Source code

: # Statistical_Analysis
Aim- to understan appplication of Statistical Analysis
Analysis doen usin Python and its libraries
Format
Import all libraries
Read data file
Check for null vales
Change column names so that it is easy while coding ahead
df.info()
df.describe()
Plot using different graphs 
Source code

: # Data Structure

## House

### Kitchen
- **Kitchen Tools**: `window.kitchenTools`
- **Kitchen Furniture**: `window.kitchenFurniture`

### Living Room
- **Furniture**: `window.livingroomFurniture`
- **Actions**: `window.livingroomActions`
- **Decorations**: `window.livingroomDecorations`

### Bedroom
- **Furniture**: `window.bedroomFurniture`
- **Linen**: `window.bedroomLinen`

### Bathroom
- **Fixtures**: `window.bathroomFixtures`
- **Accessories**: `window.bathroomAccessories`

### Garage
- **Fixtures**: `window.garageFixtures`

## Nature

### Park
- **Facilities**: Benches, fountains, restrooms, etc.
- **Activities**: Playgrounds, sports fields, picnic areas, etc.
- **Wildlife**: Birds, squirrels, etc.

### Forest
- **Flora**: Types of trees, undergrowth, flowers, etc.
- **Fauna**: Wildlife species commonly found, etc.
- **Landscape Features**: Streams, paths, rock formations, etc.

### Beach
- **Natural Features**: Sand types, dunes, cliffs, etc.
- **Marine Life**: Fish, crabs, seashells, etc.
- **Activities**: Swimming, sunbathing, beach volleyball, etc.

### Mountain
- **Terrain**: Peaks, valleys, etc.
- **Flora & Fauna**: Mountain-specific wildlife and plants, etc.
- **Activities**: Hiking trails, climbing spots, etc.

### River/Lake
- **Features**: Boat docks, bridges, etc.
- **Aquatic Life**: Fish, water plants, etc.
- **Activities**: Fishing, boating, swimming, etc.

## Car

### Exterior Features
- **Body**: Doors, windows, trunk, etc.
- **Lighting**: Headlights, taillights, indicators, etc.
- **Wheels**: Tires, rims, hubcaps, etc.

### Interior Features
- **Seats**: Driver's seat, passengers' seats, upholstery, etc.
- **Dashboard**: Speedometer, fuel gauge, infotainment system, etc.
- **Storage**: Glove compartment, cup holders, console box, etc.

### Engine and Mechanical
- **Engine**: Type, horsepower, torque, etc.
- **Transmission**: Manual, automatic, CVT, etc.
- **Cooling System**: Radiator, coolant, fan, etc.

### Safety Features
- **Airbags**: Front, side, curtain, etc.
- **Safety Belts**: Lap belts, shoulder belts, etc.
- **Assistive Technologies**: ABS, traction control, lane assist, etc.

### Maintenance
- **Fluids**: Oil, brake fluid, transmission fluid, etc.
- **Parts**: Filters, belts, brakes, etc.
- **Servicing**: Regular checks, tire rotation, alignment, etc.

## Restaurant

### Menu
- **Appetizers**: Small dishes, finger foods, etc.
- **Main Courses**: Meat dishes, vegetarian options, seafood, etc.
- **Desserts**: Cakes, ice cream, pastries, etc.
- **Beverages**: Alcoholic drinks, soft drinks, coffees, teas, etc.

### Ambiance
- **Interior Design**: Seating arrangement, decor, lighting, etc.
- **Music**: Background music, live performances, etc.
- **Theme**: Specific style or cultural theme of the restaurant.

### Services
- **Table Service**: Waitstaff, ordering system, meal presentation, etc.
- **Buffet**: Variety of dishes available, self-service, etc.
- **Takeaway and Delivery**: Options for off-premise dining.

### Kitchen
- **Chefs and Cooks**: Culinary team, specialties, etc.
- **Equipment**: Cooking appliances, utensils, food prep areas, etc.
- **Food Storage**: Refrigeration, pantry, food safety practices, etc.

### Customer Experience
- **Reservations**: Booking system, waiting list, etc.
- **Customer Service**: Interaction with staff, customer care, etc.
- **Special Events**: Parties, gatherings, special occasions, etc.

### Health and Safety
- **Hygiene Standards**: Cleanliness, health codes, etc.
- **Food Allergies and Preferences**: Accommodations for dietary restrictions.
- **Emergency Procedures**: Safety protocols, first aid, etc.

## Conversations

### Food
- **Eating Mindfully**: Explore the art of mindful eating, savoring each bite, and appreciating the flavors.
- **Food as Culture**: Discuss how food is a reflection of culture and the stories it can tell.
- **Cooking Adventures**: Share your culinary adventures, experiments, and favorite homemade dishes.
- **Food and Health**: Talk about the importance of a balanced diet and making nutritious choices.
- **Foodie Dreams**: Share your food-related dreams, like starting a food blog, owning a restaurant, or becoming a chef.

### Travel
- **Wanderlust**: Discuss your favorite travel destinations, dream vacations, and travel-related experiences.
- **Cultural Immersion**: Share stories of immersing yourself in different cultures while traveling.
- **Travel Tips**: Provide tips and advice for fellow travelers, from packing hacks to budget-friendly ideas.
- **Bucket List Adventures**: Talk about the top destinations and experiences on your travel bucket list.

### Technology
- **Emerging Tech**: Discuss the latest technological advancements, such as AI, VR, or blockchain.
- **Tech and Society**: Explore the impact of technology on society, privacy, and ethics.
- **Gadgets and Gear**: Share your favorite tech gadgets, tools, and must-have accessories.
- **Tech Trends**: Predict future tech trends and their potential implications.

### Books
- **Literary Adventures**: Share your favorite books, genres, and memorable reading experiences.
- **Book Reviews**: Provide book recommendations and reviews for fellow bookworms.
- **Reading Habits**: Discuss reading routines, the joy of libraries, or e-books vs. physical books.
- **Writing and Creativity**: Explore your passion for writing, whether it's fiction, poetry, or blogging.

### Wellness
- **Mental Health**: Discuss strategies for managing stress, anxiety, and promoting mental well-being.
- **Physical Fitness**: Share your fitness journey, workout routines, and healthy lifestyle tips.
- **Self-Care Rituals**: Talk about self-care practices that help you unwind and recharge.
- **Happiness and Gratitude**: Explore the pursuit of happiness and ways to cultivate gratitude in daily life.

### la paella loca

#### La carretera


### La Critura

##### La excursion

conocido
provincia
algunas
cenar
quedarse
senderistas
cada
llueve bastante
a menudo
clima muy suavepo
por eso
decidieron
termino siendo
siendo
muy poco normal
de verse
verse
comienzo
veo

▶ What is needed:
Set down every entry again, exactly as written.

▶ Result for this exercise:
Source code

: # Statistical_Analysis
Aim- to understan appplication of Statistical Analysis
Analysis doen usin Python and its libraries
Format
Import all libraries
Read data file
Check for null vales
Change column names so that it is easy while coding ahead
df.info()
df.describe()
Plot using different graphs 
Source code

: # Data Structure

## House

### Kitchen
- **Kitchen Tools**: `window.kitchenTools`
- **Kitchen Furniture**: `window.kitchenFurniture`

### Living Room
- **Furniture**: `window.livingroomFurniture`
- **Actions**: `window.livingroomActions`
- **Decorations**: `window.livingroomDecorations`

### Bedroom
- **Furniture**: `window.bedroomFurniture`
- **Linen**: `window.bedroomLinen`

### Bathroom
- **Fixtures**: `window.bathroomFixtures`
- **Accessories**: `window.bathroomAccessories`

### Garage
- **Fixtures**: `window.garageFixtures`

## Nature

### Park
- **Facilities**: Benches, fountains, restrooms, etc.
- **Activities**: Playgrounds, sports fields, picnic areas, etc.
- **Wildlife**: Birds, squirrels, etc.

### Forest
- **Flora**: Types of trees, undergrowth, flowers, etc.
- **Fauna**: Wildlife species commonly found, etc.
- **Landscape Features**: Streams, paths, rock formations, etc.

### Beach
- **Natural Features**: Sand types, dunes, cliffs, etc.
- **Marine Life**: Fish, crabs, seashells, etc.
- **Activities**: Swimming, sunbathing, beach volleyball, etc.

### Mountain
- **Terrain**: Peaks, valleys, etc.
- **Flora & Fauna**: Mountain-specific wildlife and plants, etc.
- **Activities**: Hiking trails, climbing spots, etc.

### River/Lake
- **Features**: Boat docks, bridges, etc.
- **Aquatic Life**: Fish, water plants, etc.
- **Activities**: Fishing, boating, swimming, etc.

## Car

### Exterior Features
- **Body**: Doors, windows, trunk, etc.
- **Lighting**: Headlights, taillights, indicators, etc.
- **Wheels**: Tires, rims, hubcaps, etc.

### Interior Features
- **Seats**: Driver's seat, passengers' seats, upholstery, etc.
- **Dashboard**: Speedometer, fuel gauge, infotainment system, etc.
- **Storage**: Glove compartment, cup holders, console box, etc.

### Engine and Mechanical
- **Engine**: Type, horsepower, torque, etc.
- **Transmission**: Manual, automatic, CVT, etc.
- **Cooling System**: Radiator, coolant, fan, etc.

### Safety Features
- **Airbags**: Front, side, curtain, etc.
- **Safety Belts**: Lap belts, shoulder belts, etc.
- **Assistive Technologies**: ABS, traction control, lane assist, etc.

### Maintenance
- **Fluids**: Oil, brake fluid, transmission fluid, etc.
- **Parts**: Filters, belts, brakes, etc.
- **Servicing**: Regular checks, tire rotation, alignment, etc.

## Restaurant

### Menu
- **Appetizers**: Small dishes, finger foods, etc.
- **Main Courses**: Meat dishes, vegetarian options, seafood, etc.
- **Desserts**: Cakes, ice cream, pastries, etc.
- **Beverages**: Alcoholic drinks, soft drinks, coffees, teas, etc.

### Ambiance
- **Interior Design**: Seating arrangement, decor, lighting, etc.
- **Music**: Background music, live performances, etc.
- **Theme**: Specific style or cultural theme of the restaurant.

### Services
- **Table Service**: Waitstaff, ordering system, meal presentation, etc.
- **Buffet**: Variety of dishes available, self-service, etc.
- **Takeaway and Delivery**: Options for off-premise dining.

### Kitchen
- **Chefs and Cooks**: Culinary team, specialties, etc.
- **Equipment**: Cooking appliances, utensils, food prep areas, etc.
- **Food Storage**: Refrigeration, pantry, food safety practices, etc.

### Customer Experience
- **Reservations**: Booking system, waiting list, etc.
- **Customer Service**: Interaction with staff, customer care, etc.
- **Special Events**: Parties, gatherings, special occasions, etc.

### Health and Safety
- **Hygiene Standards**: Cleanliness, health codes, etc.
- **Food Allergies and Preferences**: Accommodations for dietary restrictions.
- **Emergency Procedures**: Safety protocols, first aid, etc.

## Conversations

### Food
- **Eating Mindfully**: Explore the art of mindful eating, savoring each bite, and appreciating the flavors.
- **Food as Culture**: Discuss how food is a reflection of culture and the stories it can tell.
- **Cooking Adventures**: Share your culinary adventures, experiments, and favorite homemade dishes.
- **Food and Health**: Talk about the importance of a balanced diet and making nutritious choices.
- **Foodie Dreams**: Share your food-related dreams, like starting a food blog, owning a restaurant, or becoming a chef.

### Travel
- **Wanderlust**: Discuss your favorite travel destinations, dream vacations, and travel-related experiences.
- **Cultural Immersion**: Share stories of immersing yourself in different cultures while traveling.
- **Travel Tips**: Provide tips and advice for fellow travelers, from packing hacks to budget-friendly ideas.
- **Bucket List Adventures**: Talk about the top destinations and experiences on your travel bucket list.

### Technology
- **Emerging Tech**: Discuss the latest technological advancements, such as AI, VR, or blockchain.
- **Tech and Society**: Explore the impact of technology on society, privacy, and ethics.
- **Gadgets and Gear**: Share your favorite tech gadgets, tools, and must-have accessories.
- **Tech Trends**: Predict future tech trends and their potential implications.

### Books
- **Literary Adventures**: Share your favorite books, genres, and memorable reading experiences.
- **Book Reviews**: Provide book recommendations and reviews for fellow bookworms.
- **Reading Habits**: Discuss reading routines, the joy of libraries, or e-books vs. physical books.
- **Writing and Creativity**: Explore your passion for writing, whether it's fiction, poetry, or blogging.

### Wellness
- **Mental Health**: Discuss strategies for managing stress, anxiety, and promoting mental well-being.
- **Physical Fitness**: Share your fitness journey, workout routines, and healthy lifestyle tips.
- **Self-Care Rituals**: Talk about self-care practices that help you unwind and recharge.
- **Happiness and Gratitude**: Explore the pursuit of happiness and ways to cultivate gratitude in daily life.

### la paella loca

#### La carretera


### La Critura

##### La excursion

conocido
provincia
algunas
cenar
quedarse
senderistas
cada
llueve bastante
a menudo
clima muy suavepo
por eso
decidieron
termino siendo
siendo
muy poco normal
de verse
verse
comienzo
veo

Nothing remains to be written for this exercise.